Là où certains voient une nécessité de taxer davantage
les entreprises, je n'en vois aucune. Pourquoi, en effet, devrait-on
d'une part demander des redevances aux compagnies minières et les taxer,
les décourageant ainsi de s'installer au Québec, pour ensuite d'autre
part les subventionner à même les fonds publics pour quelles fassent
justement cela? Pourquoi ne pas laisser les entreprises minières payer
les pleins coûts de leur forage et exploitation, sans les taxer ni les
subventionner?
Quoi
qu'il en soit, il faut sérieusement se demander comment développer le
Nord de façon à ce que les payeurs de taxes ne soient pas floués. Pour
ce faire, il convient à la base de traiter les citoyens québécois comme
de véritables investisseurs dans le projet nordique, et non comme des tirelires
fournisseuses de fonds. C'est dans cette perspective que je proposerai
maintenant une manière alternative de développer le Nord.
Développer le nord autrement: les citoyens comme investisseurs
Voici ce que je propose: comme c'est le cas pour la plupart des
autres secteurs économiques, le financement des
entreprises exploitant le Nord devrait se faire sur une base volontaire. Ainsi, ceux
qui veulent investir dans un projet de développement nordique pourront
le faire, mais ceux jugeant que leur argent devrait être usé à un autre
escient auront la liberté de le conserver. Un des fondements de la
démocratie est le vote citoyen: alors, pourquoi ne pas laisser les gens
voter avec leur argent? Que les Québécois qui sont en faveur du Plan
Nord investissent dedans par le biais des actions détenues par les
compagnies minières. Certains objecteront que les mieux nantis auront
ainsi plus de pouvoir que les moins fortunés sur un tel Plan Nord. Soit;
cependant, cela vaut mieux que le scénario présent, dans lequel le
citoyen n'a de réel pouvoir, ni sur le Plan Nord, ni sur son argent.

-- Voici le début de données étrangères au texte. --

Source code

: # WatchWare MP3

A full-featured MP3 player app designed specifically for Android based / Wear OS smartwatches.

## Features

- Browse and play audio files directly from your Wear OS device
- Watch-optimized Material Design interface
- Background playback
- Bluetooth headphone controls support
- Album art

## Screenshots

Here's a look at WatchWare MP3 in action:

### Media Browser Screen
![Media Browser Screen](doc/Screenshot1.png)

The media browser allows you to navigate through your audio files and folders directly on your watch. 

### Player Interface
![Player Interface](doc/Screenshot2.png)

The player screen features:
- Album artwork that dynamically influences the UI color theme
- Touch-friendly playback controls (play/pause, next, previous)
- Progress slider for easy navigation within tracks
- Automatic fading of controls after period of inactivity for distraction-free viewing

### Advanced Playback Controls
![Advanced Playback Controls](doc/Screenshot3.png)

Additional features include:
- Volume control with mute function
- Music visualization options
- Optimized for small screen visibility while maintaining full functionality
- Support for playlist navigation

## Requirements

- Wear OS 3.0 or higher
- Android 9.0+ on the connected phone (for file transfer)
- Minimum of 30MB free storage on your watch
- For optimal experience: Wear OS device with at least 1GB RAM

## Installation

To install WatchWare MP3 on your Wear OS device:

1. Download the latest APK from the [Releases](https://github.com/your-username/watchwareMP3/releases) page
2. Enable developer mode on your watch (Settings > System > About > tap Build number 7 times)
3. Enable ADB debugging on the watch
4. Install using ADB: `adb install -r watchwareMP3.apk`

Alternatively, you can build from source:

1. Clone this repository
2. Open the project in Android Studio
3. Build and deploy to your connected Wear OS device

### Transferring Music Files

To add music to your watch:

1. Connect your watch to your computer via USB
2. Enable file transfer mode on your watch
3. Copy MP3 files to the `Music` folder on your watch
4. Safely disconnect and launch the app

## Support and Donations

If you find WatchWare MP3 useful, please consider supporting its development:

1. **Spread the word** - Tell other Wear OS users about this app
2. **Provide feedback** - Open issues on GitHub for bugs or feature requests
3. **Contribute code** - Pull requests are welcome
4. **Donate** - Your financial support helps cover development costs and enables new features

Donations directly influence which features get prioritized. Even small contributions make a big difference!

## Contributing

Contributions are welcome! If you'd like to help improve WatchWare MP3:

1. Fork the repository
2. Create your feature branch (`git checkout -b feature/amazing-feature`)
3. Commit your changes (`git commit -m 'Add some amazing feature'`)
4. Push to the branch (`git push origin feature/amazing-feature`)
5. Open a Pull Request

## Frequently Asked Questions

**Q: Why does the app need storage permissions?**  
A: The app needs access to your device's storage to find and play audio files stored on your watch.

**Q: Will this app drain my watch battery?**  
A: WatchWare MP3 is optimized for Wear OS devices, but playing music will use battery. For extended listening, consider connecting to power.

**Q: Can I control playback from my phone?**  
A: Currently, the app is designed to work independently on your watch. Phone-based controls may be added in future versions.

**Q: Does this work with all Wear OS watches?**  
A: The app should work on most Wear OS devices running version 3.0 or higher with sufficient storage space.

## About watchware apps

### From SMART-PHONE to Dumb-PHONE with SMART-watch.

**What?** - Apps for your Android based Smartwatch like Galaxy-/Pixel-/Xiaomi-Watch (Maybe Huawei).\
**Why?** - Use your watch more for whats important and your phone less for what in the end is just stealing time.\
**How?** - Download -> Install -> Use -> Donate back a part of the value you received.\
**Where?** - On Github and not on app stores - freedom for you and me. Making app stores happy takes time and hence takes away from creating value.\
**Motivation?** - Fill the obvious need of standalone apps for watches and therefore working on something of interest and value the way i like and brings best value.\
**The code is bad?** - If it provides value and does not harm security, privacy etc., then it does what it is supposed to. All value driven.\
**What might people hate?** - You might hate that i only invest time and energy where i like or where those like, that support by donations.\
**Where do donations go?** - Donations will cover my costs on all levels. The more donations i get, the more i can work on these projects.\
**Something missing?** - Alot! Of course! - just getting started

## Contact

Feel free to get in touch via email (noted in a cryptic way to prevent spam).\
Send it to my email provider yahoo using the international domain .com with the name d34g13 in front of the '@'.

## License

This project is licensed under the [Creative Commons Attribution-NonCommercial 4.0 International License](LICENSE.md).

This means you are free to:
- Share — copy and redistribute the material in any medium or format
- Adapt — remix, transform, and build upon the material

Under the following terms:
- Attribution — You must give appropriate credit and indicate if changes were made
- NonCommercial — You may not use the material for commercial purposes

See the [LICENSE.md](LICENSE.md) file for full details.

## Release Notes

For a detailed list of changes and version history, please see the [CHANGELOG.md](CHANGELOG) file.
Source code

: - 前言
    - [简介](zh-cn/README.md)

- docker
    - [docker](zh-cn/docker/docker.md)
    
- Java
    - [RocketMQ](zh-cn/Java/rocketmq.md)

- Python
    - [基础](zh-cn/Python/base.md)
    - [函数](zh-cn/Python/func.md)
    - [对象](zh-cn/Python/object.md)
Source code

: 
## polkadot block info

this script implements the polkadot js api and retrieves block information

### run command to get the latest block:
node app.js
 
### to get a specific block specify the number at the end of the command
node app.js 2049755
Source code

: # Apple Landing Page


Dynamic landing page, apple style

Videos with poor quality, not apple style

C'est se moquer du contribuable que de lui dire que son vote est
important, pour ensuite dépenser son argent, fruit de son labeur, contre
son gré dans un projet d'une telle envergure. La « concertation avec les
citoyens des régions concernées », peu importe la signification de cette expression
creuse, n'est pas un substitut pour le respect intégral du droit qu'a
chaque citoyen, en principe, de jouir des fruits de son propre travail.
Au final, il faut se poser une question cruciale: si les citoyens
assument la majorité des coûts du développement nordique sans obtenir la
majorité des bénéfices, s'ils sont traités comme des tirelires et non
comme des investisseurs, qu'est-ce qui est en fin de compte exploité? Le
Grand Nord… ou les citoyens?
Notes
1. Québec, Ministère des Ressources Naturelles et de la Faune.
(2011), Faire le nord ensemble: Le chantier d'une génération, p. 6.
2. Ibid., p. 117.
3. Nature Québec. (2011), « Après la Ruée vers l'or, la ruée vers le
nord – le nord, une bonne idée servie par un mauvais plan », (2011)
En ligne (page consultée le 5
février 2012).
4. Noreau, J. (2011), « Les ressources naturelles: un potentiel en or?
Lorsque le rêve rencontre la réalité », p. 16.
5. Shields, A. (2011), « Plan Nord – Une aventure qui présente un risque
pour les finances publiques ».
6. Andréani, E. (1967), « Le coût d'opportunité », p. 840.
7. Keynes, J. M. (2008), The General Theory of Employment, Interest and
Money, p. 105-06.
8. Davies Ward Phillips and Vineberg LLP. (2011), Le Plan Nord: un
résumé détaillé, p. 3-4.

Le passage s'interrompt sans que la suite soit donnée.